• **About this exercise**:
Only lines containing the word "并依法登记" belong in the answer; copy each one from the records.

Stored data
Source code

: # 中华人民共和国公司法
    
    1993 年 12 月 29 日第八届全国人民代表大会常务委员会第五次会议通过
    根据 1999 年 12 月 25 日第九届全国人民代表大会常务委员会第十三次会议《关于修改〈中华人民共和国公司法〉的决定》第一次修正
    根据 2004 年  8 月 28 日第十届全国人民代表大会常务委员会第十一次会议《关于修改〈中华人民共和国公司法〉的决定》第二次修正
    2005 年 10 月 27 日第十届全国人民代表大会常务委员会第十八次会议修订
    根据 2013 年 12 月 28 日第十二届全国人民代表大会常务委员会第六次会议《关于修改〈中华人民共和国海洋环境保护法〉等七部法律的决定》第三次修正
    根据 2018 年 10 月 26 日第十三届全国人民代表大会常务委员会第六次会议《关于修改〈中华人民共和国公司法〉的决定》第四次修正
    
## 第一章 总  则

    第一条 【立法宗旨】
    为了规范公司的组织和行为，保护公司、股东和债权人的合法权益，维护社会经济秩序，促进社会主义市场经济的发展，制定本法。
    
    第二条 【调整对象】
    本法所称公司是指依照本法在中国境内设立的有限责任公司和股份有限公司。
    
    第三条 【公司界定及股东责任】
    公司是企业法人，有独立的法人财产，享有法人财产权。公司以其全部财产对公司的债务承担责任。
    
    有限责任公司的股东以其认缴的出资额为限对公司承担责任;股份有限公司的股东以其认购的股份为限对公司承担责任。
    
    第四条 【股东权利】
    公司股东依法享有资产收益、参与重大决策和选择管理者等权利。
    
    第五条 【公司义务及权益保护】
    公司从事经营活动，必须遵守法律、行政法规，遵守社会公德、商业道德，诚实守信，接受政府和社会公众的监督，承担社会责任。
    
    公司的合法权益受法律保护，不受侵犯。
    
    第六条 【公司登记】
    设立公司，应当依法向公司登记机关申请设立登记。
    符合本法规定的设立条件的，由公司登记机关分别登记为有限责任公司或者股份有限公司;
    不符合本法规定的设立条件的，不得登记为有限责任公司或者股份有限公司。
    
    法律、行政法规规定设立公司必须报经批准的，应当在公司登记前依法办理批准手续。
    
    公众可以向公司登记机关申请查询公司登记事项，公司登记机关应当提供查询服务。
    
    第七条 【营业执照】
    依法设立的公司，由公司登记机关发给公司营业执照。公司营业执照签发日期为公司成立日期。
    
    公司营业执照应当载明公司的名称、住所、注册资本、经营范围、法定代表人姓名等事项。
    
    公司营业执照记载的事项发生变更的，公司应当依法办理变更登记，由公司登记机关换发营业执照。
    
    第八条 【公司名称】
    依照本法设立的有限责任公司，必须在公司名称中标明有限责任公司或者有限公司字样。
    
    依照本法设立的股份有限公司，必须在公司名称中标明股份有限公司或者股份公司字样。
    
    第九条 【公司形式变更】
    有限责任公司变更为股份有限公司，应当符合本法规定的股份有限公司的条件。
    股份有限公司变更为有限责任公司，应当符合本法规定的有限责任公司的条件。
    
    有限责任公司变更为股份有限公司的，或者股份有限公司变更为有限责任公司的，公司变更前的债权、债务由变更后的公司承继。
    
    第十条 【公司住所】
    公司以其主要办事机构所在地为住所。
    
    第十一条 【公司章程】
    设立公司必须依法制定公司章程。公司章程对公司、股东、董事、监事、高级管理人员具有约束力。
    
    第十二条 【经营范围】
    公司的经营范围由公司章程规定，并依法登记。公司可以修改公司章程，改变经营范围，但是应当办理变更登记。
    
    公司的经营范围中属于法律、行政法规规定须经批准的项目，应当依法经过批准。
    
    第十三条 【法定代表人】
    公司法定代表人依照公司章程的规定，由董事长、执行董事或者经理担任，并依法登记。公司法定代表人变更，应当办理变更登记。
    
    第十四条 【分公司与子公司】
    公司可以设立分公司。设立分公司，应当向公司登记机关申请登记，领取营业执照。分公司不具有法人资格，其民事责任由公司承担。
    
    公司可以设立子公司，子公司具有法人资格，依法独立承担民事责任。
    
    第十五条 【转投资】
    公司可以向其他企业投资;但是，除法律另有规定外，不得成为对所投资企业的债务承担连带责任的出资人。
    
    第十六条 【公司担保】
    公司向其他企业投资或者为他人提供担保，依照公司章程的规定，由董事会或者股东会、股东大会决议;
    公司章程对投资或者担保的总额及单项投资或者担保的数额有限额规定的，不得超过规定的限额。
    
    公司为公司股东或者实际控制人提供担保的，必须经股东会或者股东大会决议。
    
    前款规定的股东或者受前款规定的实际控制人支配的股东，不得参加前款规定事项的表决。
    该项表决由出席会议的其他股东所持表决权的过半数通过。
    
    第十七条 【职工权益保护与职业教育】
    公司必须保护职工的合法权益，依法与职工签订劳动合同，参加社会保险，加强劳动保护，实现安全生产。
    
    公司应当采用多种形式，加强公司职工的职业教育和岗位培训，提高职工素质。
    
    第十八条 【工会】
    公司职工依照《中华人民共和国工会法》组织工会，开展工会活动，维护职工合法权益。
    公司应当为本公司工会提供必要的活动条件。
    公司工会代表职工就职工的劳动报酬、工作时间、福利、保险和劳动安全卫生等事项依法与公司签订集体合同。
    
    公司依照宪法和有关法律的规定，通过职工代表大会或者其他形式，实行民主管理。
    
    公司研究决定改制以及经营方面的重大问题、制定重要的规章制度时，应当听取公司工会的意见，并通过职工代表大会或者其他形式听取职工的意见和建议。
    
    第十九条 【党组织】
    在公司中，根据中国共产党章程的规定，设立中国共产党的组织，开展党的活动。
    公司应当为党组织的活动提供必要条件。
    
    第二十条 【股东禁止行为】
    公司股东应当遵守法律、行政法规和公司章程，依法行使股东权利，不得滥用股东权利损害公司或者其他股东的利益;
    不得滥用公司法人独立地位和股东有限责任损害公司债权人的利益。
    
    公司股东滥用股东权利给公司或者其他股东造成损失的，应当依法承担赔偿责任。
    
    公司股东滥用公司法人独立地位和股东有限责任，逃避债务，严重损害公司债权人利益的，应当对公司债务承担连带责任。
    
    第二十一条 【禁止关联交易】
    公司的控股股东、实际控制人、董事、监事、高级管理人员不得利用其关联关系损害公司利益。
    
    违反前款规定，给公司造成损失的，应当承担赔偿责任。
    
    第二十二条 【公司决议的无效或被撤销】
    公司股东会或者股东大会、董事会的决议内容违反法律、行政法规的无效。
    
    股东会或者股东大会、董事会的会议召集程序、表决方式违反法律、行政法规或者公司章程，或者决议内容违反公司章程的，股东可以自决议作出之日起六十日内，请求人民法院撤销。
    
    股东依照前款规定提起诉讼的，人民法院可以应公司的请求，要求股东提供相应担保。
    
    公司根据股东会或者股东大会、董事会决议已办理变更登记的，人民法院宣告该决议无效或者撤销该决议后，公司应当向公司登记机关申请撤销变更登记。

• **Solution for this exercise**:
    公司的经营范围由公司章程规定，并依法登记。公司可以修改公司章程，改变经营范围，但是应当办理变更登记。
    公司法定代表人依照公司章程的规定，由董事长、执行董事或者经理担任，并依法登记。公司法定代表人变更，应当办理变更登记。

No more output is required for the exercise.